------ Source material
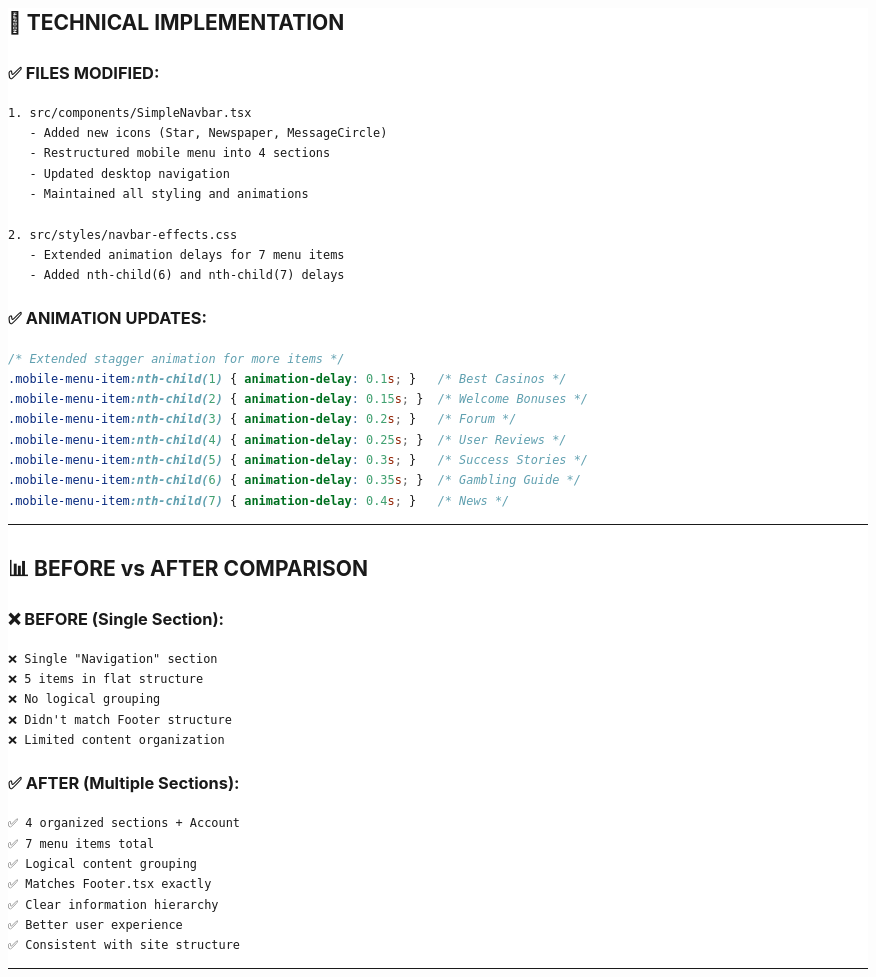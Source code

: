 ## 🔧 **TECHNICAL IMPLEMENTATION**

### **✅ FILES MODIFIED:**
```
1. src/components/SimpleNavbar.tsx
   - Added new icons (Star, Newspaper, MessageCircle)
   - Restructured mobile menu into 4 sections
   - Updated desktop navigation
   - Maintained all styling and animations

2. src/styles/navbar-effects.css
   - Extended animation delays for 7 menu items
   - Added nth-child(6) and nth-child(7) delays
```

### **✅ ANIMATION UPDATES:**
```css
/* Extended stagger animation for more items */
.mobile-menu-item:nth-child(1) { animation-delay: 0.1s; }   /* Best Casinos */
.mobile-menu-item:nth-child(2) { animation-delay: 0.15s; }  /* Welcome Bonuses */
.mobile-menu-item:nth-child(3) { animation-delay: 0.2s; }   /* Forum */
.mobile-menu-item:nth-child(4) { animation-delay: 0.25s; }  /* User Reviews */
.mobile-menu-item:nth-child(5) { animation-delay: 0.3s; }   /* Success Stories */
.mobile-menu-item:nth-child(6) { animation-delay: 0.35s; }  /* Gambling Guide */
.mobile-menu-item:nth-child(7) { animation-delay: 0.4s; }   /* News */
```

---

## 📊 **BEFORE vs AFTER COMPARISON**

### **❌ BEFORE (Single Section):**
```
❌ Single "Navigation" section
❌ 5 items in flat structure
❌ No logical grouping
❌ Didn't match Footer structure
❌ Limited content organization
```

### **✅ AFTER (Multiple Sections):**
```
✅ 4 organized sections + Account
✅ 7 menu items total
✅ Logical content grouping
✅ Matches Footer.tsx exactly
✅ Clear information hierarchy
✅ Better user experience
✅ Consistent with site structure
```

---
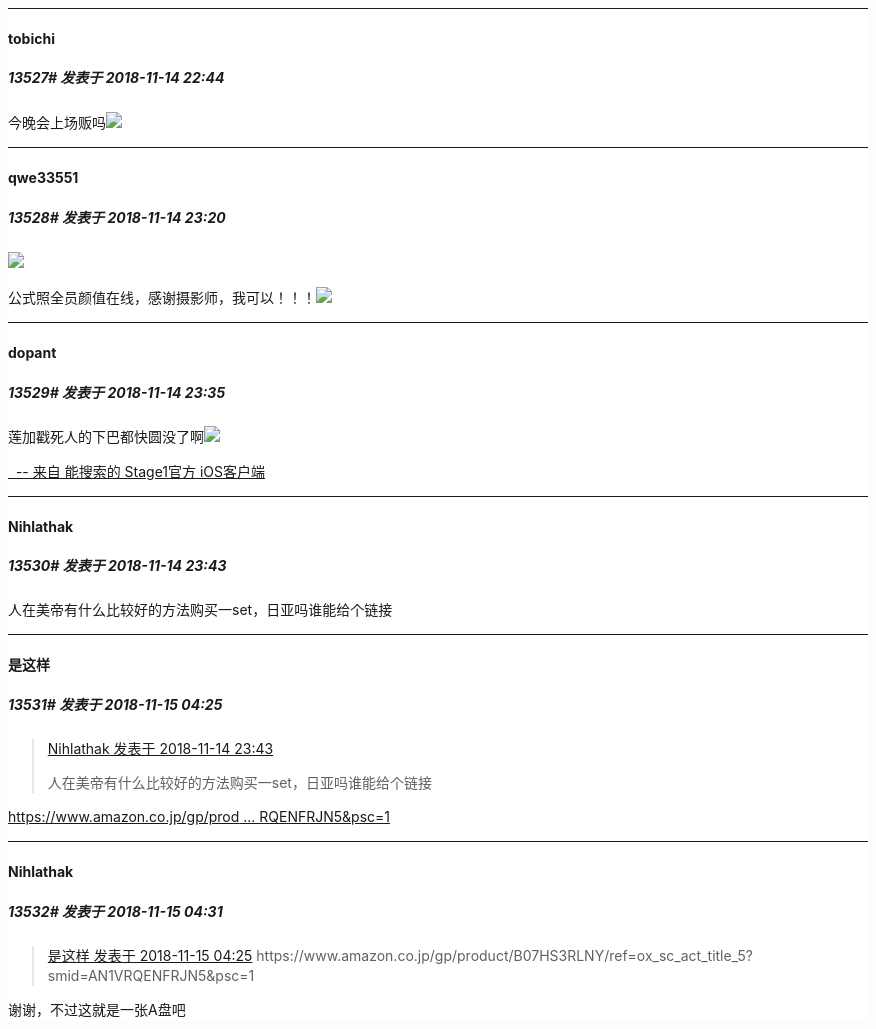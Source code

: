 *****

####  tobichi  
##### 13527#       发表于 2018-11-14 22:44

今晚会上场贩吗<img src="https://static.saraba1st.com/image/smiley/face2017/001.png" referrerpolicy="no-referrer">

*****

####  qwe33551  
##### 13528#       发表于 2018-11-14 23:20

<img src="http://wx2.sinaimg.cn/large/6953a1bbgy1fx8002eaxvj20u0342b29.jpg" referrerpolicy="no-referrer">

公式照全员颜值在线，感谢摄影师，我可以！！！<img src="https://static.saraba1st.com/image/smiley/face2017/077.png" referrerpolicy="no-referrer">

*****

####  dopant  
##### 13529#       发表于 2018-11-14 23:35

莲加戳死人的下巴都快圆没了啊<img src="https://static.saraba1st.com/image/smiley/face2017/001.png" referrerpolicy="no-referrer">

[  -- 来自 能搜索的 Stage1官方 iOS客户端](https://itunes.apple.com/fi/app/saraba1st/id1221237470?mt=8)

*****

####  Nihlathak  
##### 13530#       发表于 2018-11-14 23:43

人在美帝有什么比较好的方法购买一set，日亚吗谁能给个链接



*****

####  是这样  
##### 13531#       发表于 2018-11-15 04:25

<blockquote><a href="httphttps://bbs.saraba1st.com/2b/forum.php?mod=redirect&amp;goto=findpost&amp;pid=41596616&amp;ptid=1102389" target="_blank">Nihlathak 发表于 2018-11-14 23:43</a>

人在美帝有什么比较好的方法购买一set，日亚吗谁能给个链接</blockquote>
[https://www.amazon.co.jp/gp/prod ... RQENFRJN5&amp;psc=1](https://www.amazon.co.jp/gp/product/B07HS3RLNY/ref=ox_sc_act_title_5?smid=AN1VRQENFRJN5&amp;psc=1)

*****

####  Nihlathak  
##### 13532#       发表于 2018-11-15 04:31

<blockquote><a href="httphttps://bbs.saraba1st.com/2b/forum.php?mod=redirect&amp;goto=findpost&amp;pid=41597634&amp;ptid=1102389" target="_blank">是这样 发表于 2018-11-15 04:25</a>
https://www.amazon.co.jp/gp/product/B07HS3RLNY/ref=ox_sc_act_title_5?smid=AN1VRQENFRJN5&amp;psc=1</blockquote>
谢谢，不过这就是一张A盘吧
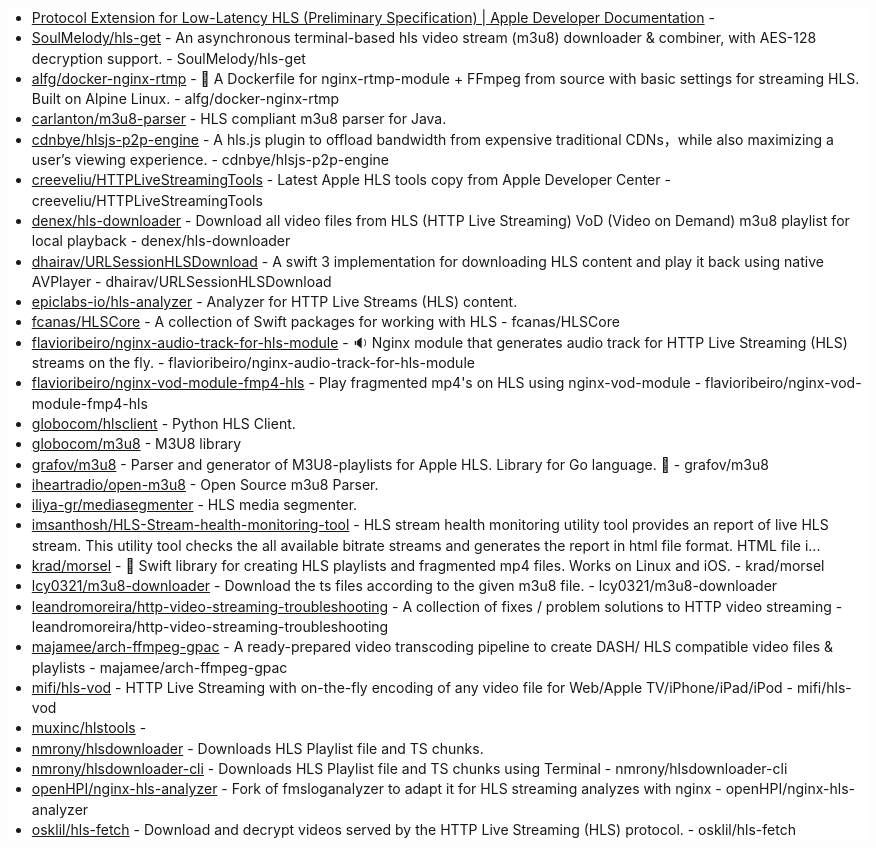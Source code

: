 * [Protocol Extension for Low-Latency HLS (Preliminary Specification) | Apple Developer Documentation](https://developer.apple.com/documentation/http_live_streaming/protocol_extension_for_low-latency_hls_preliminary_specification#3291001)  - 
* [SoulMelody/hls-get](https://github.com/SoulMelody/hls-get)  - An asynchronous terminal-based hls video stream (m3u8) downloader & combiner, with AES-128 decryption support. - SoulMelody/hls-get
* [alfg/docker-nginx-rtmp](https://github.com/alfg/docker-nginx-rtmp)  - 🐋 A Dockerfile for nginx-rtmp-module + FFmpeg from source with basic settings for streaming HLS. Built on Alpine Linux. - alfg/docker-nginx-rtmp
* [carlanton/m3u8-parser](https://github.com/carlanton/m3u8-parser)  - HLS compliant m3u8 parser for Java.
* [cdnbye/hlsjs-p2p-engine](https://github.com/cdnbye/hlsjs-p2p-engine)  - A hls.js plugin to offload bandwidth from expensive traditional CDNs，while also maximizing a user’s viewing experience.  - cdnbye/hlsjs-p2p-engine
* [creeveliu/HTTPLiveStreamingTools](https://github.com/creeveliu/HTTPLiveStreamingTools)  - Latest Apple HLS tools copy from Apple Developer Center - creeveliu/HTTPLiveStreamingTools
* [denex/hls-downloader](https://github.com/denex/hls-downloader)  - Download all video files from HLS (HTTP Live Streaming) VoD (Video on Demand) m3u8 playlist for local playback - denex/hls-downloader
* [dhairav/URLSessionHLSDownload](https://github.com/dhairav/URLSessionHLSDownload)  - A swift 3 implementation for downloading HLS content and play it back using native AVPlayer - dhairav/URLSessionHLSDownload
* [epiclabs-io/hls-analyzer](https://github.com/epiclabs-io/hls-analyzer)  - Analyzer for HTTP Live Streams (HLS) content.
* [fcanas/HLSCore](https://github.com/fcanas/HLSCore)  - A collection of Swift packages for working with HLS - fcanas/HLSCore
* [flavioribeiro/nginx-audio-track-for-hls-module](https://github.com/flavioribeiro/nginx-audio-track-for-hls-module)  - :sound: Nginx module that generates audio track for HTTP Live Streaming (HLS) streams on the fly. - flavioribeiro/nginx-audio-track-for-hls-module
* [flavioribeiro/nginx-vod-module-fmp4-hls](https://github.com/flavioribeiro/nginx-vod-module-fmp4-hls)  - Play fragmented mp4's on HLS using nginx-vod-module - flavioribeiro/nginx-vod-module-fmp4-hls
* [globocom/hlsclient](https://github.com/globocom/hlsclient)  - Python HLS Client.
* [globocom/m3u8](https://github.com/globocom/m3u8)  - M3U8 library
* [grafov/m3u8](https://github.com/grafov/m3u8)  - Parser and generator of M3U8-playlists for Apple HLS. Library for Go language. :cinema: - grafov/m3u8
* [iheartradio/open-m3u8](https://github.com/iheartradio/open-m3u8)  - Open Source m3u8 Parser.
* [iliya-gr/mediasegmenter](https://github.com/iliya-gr/mediasegmenter)  - HLS media segmenter.
* [imsanthosh/HLS-Stream-health-monitoring-tool](https://github.com/imsanthosh/HLS-Stream-health-monitoring-tool)  - HLS stream health monitoring utility tool provides an report of live HLS stream. This utility tool checks the all available bitrate streams and generates the report in html file format. HTML file i...
* [krad/morsel](https://github.com/krad/morsel)  - 📇 Swift library for creating HLS playlists and fragmented mp4 files.  Works on Linux and iOS. - krad/morsel
* [lcy0321/m3u8-downloader](https://github.com/lcy0321/m3u8-downloader)  - Download the ts files according to the given m3u8 file. - lcy0321/m3u8-downloader
* [leandromoreira/http-video-streaming-troubleshooting](https://github.com/leandromoreira/http-video-streaming-troubleshooting)  - A collection of fixes / problem solutions to HTTP video streaming - leandromoreira/http-video-streaming-troubleshooting
* [majamee/arch-ffmpeg-gpac](https://github.com/majamee/arch-ffmpeg-gpac)  - A ready-prepared video transcoding pipeline to create DASH/ HLS compatible video files & playlists - majamee/arch-ffmpeg-gpac
* [mifi/hls-vod](https://github.com/mifi/hls-vod)  - HTTP Live Streaming with on-the-fly encoding of any video file for Web/Apple TV/iPhone/iPad/iPod - mifi/hls-vod
* [muxinc/hlstools](https://github.com/muxinc/hlstools)  - 
* [nmrony/hlsdownloader](https://github.com/nmrony/hlsdownloader)  - Downloads HLS Playlist file and TS chunks.
* [nmrony/hlsdownloader-cli](https://github.com/nmrony/hlsdownloader-cli)  - Downloads HLS Playlist file and TS chunks using Terminal - nmrony/hlsdownloader-cli
* [openHPI/nginx-hls-analyzer](https://github.com/openHPI/nginx-hls-analyzer)  - Fork of fmsloganalyzer to adapt it for HLS streaming analyzes with nginx - openHPI/nginx-hls-analyzer
* [osklil/hls-fetch](https://github.com/osklil/hls-fetch)  - Download and decrypt videos served by the HTTP Live Streaming (HLS) protocol. - osklil/hls-fetch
------------
Copy word for word the lines above, starting at the line containing "谢谢，不过这就是一张A盘吧" and ending at the line containing "Linux. - alfg/docker-nginx-rtmp", inclusive, with no pictures.

谢谢，不过这就是一张A盘吧
Source code

: * [Protocol Extension for Low-Latency HLS (Preliminary Specification) | Apple Developer Documentation](https://developer.apple.com/documentation/http_live_streaming/protocol_extension_for_low-latency_hls_preliminary_specification#3291001)  - 
* [SoulMelody/hls-get](https://github.com/SoulMelody/hls-get)  - An asynchronous terminal-based hls video stream (m3u8) downloader & combiner, with AES-128 decryption support. - SoulMelody/hls-get
* [alfg/docker-nginx-rtmp](https://github.com/alfg/docker-nginx-rtmp)  - 🐋 A Dockerfile for nginx-rtmp-module + FFmpeg from source with basic settings for streaming HLS. Built on Alpine Linux. - alfg/docker-nginx-rtmp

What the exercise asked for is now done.